==== Exercise data ====
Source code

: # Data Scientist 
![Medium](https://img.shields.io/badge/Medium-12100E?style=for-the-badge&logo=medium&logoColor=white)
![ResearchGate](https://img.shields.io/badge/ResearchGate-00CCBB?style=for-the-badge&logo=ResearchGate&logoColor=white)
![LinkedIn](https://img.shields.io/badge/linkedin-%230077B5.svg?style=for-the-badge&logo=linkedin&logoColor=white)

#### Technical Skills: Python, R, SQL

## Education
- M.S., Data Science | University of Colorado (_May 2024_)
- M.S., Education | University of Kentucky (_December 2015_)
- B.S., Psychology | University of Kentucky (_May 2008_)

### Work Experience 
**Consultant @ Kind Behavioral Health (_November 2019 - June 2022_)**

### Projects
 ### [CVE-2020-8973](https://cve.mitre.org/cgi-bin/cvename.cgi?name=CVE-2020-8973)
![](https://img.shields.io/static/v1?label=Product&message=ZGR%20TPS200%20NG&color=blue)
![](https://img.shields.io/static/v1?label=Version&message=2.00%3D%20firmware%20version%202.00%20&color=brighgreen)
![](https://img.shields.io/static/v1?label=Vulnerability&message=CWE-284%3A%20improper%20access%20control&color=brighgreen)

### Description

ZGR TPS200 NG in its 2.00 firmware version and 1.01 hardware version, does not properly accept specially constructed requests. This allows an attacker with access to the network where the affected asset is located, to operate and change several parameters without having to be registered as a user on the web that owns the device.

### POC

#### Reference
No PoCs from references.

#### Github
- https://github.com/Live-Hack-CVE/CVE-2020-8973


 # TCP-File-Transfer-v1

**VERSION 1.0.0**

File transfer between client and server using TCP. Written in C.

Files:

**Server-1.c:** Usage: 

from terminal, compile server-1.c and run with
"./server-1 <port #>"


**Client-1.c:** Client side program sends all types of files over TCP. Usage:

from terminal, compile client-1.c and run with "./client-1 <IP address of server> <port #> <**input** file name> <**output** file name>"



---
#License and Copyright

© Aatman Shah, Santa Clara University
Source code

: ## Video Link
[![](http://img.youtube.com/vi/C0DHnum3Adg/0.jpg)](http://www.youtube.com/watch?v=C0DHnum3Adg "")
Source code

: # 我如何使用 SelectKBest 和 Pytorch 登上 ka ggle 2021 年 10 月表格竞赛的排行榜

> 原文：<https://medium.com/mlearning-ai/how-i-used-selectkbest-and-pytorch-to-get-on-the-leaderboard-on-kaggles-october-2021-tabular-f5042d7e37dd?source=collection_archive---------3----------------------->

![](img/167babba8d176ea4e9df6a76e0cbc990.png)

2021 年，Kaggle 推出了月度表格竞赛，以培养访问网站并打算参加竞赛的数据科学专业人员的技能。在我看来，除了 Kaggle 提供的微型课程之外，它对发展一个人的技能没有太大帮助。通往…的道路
====
==== Exercise data ====
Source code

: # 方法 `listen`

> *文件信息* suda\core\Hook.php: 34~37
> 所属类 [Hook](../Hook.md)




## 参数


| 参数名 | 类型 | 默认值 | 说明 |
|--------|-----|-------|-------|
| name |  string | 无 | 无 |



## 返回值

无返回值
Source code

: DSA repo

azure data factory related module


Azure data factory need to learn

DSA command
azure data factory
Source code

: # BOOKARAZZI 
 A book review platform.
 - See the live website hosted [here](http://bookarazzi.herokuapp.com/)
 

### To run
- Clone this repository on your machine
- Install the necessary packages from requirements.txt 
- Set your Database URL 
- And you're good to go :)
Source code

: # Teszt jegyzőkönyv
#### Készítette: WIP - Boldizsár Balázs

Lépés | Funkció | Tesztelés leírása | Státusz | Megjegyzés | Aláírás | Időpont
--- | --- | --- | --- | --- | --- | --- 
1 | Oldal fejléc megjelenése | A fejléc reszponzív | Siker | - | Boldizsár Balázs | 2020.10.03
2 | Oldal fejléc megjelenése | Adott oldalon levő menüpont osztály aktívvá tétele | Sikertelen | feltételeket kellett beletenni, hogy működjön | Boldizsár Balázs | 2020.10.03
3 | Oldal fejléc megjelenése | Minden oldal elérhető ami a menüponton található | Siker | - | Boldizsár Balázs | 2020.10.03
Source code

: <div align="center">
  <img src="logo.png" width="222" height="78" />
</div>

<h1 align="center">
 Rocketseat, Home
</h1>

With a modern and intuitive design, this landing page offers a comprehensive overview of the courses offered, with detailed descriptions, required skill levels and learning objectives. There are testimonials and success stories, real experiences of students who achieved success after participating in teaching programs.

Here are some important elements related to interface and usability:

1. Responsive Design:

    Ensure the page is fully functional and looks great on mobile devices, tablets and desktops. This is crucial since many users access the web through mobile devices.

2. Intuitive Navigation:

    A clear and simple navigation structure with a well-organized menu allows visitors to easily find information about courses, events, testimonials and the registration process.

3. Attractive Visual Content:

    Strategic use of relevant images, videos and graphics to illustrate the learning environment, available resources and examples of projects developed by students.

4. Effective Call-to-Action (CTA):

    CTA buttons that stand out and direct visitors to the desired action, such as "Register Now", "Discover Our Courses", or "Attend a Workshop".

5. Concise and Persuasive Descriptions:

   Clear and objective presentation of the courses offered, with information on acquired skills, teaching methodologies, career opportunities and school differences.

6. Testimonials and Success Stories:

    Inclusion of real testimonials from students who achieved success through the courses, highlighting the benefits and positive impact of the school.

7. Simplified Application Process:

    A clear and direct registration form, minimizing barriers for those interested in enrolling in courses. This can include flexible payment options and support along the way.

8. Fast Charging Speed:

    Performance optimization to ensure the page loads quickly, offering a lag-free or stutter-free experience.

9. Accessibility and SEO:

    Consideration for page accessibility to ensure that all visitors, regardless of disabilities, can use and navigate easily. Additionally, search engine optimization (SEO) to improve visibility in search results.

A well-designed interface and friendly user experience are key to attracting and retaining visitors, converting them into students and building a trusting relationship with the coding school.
====
==== Exercise data ====
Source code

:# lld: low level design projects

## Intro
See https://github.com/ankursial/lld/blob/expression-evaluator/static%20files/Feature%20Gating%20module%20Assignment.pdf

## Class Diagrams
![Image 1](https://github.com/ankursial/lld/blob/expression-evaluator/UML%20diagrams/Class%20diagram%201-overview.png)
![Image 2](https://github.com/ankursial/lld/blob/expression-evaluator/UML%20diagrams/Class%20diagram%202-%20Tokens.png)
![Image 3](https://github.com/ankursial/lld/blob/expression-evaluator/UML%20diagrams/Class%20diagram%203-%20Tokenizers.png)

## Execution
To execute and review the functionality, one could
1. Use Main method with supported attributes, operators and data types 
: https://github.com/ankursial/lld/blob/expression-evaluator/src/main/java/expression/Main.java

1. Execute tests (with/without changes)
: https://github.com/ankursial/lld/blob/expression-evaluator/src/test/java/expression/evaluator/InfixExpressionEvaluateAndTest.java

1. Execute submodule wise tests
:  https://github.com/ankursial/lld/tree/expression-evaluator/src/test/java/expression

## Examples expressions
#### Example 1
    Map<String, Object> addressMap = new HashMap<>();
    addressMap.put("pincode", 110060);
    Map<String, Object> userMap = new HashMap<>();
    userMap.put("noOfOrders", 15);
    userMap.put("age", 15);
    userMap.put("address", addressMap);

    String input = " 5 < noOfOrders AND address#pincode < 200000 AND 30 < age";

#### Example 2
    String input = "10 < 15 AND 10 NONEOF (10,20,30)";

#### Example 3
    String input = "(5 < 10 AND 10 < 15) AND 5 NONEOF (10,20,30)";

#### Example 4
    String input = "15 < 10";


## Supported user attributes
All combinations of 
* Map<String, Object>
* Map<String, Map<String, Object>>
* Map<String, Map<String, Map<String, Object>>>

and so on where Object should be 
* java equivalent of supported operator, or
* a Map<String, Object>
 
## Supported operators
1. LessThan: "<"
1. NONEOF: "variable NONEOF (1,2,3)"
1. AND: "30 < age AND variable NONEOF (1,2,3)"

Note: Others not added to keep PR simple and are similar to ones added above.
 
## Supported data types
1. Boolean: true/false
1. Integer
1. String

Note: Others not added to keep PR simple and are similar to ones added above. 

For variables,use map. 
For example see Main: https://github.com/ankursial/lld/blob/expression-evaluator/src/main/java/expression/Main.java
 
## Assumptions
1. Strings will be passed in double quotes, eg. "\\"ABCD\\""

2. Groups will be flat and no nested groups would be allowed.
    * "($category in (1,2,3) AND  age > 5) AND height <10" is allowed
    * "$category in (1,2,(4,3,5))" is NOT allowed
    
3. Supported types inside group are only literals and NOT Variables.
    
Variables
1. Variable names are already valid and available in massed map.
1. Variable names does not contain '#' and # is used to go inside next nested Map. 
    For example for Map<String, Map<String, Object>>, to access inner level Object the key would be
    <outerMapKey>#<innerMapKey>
====
• _What is needed_
Starting with the line above that holds "A clear and simple" and stopping with the line that holds "6. Testimonials and", reproduce each line exactly, omitting all other lines.

• _Exercise output_
    A clear and simple navigation structure with a well-organized menu allows visitors to easily find information about courses, events, testimonials and the registration process.

3. Attractive Visual Content:

    Strategic use of relevant images, videos and graphics to illustrate the learning environment, available resources and examples of projects developed by students.

4. Effective Call-to-Action (CTA):

    CTA buttons that stand out and direct visitors to the desired action, such as "Register Now", "Discover Our Courses", or "Attend a Workshop".

5. Concise and Persuasive Descriptions:

   Clear and objective presentation of the courses offered, with information on acquired skills, teaching methodologies, career opportunities and school differences.

6. Testimonials and Success Stories:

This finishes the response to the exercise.